- [Dataset entries]

□ □ □ □ □ □ □

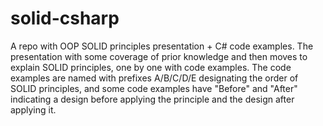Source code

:# solid-csharp
A repo with OOP SOLID principles presentation + C# code examples.
The presentation with some coverage of prior knowledge and then moves to explain SOLID principles, one by one with code examples.
The code examples are named with prefixes A/B/C/D/E designating the order of SOLID principles, and some code examples have "Before" and "After" indicating a design before applying the principle and the design after applying it.
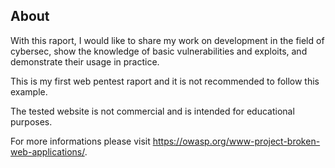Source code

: ## About 
With this raport, I would like to share my work on development in the field of cybersec, show the knowledge of basic vulnerabilities and exploits, and demonstrate their usage in practice.

This is my first web pentest raport and it is not recommended to follow this example. 

The tested website is not commercial and is intended for educational purposes. 

For more informations please visit https://owasp.org/www-project-broken-web-applications/.
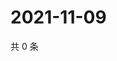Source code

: # 2021-11-09

共 0 条

<!-- BEGIN WEIBO -->
<!-- 最后更新时间 Tue Nov 09 2021 18:00:48 GMT+0800 (China Standard Time) -->

<!-- END WEIBO -->
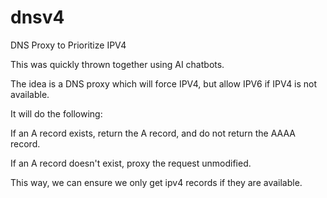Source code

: # dnsv4
DNS Proxy to Prioritize IPV4

This was quickly thrown together using AI chatbots.

The idea is a DNS proxy which will force IPV4, but allow IPV6 if IPV4 is not available.

It will do the following:

If an A record exists, return the A record, and do not return the AAAA record.

If an A record doesn't exist, proxy the request unmodified.

This way, we can ensure we only get ipv4 records if they are available.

□ □ □ □ □ □ □

The finished copy should match the data above word for word and contain no pictures.

Source code

:# solid-csharp
A repo with OOP SOLID principles presentation + C# code examples.
The presentation with some coverage of prior knowledge and then moves to explain SOLID principles, one by one with code examples.
The code examples are named with prefixes A/B/C/D/E designating the order of SOLID principles, and some code examples have "Before" and "After" indicating a design before applying the principle and the design after applying it.
Source code

: ## About 
With this raport, I would like to share my work on development in the field of cybersec, show the knowledge of basic vulnerabilities and exploits, and demonstrate their usage in practice.

This is my first web pentest raport and it is not recommended to follow this example. 

The tested website is not commercial and is intended for educational purposes. 

For more informations please visit https://owasp.org/www-project-broken-web-applications/.
Source code

: # 2021-11-09

共 0 条

<!-- BEGIN WEIBO -->
<!-- 最后更新时间 Tue Nov 09 2021 18:00:48 GMT+0800 (China Standard Time) -->

<!-- END WEIBO -->
Source code

: # dnsv4
DNS Proxy to Prioritize IPV4

This was quickly thrown together using AI chatbots.

The idea is a DNS proxy which will force IPV4, but allow IPV6 if IPV4 is not available.

It will do the following:

If an A record exists, return the A record, and do not return the AAAA record.

If an A record doesn't exist, proxy the request unmodified.

This way, we can ensure we only get ipv4 records if they are available.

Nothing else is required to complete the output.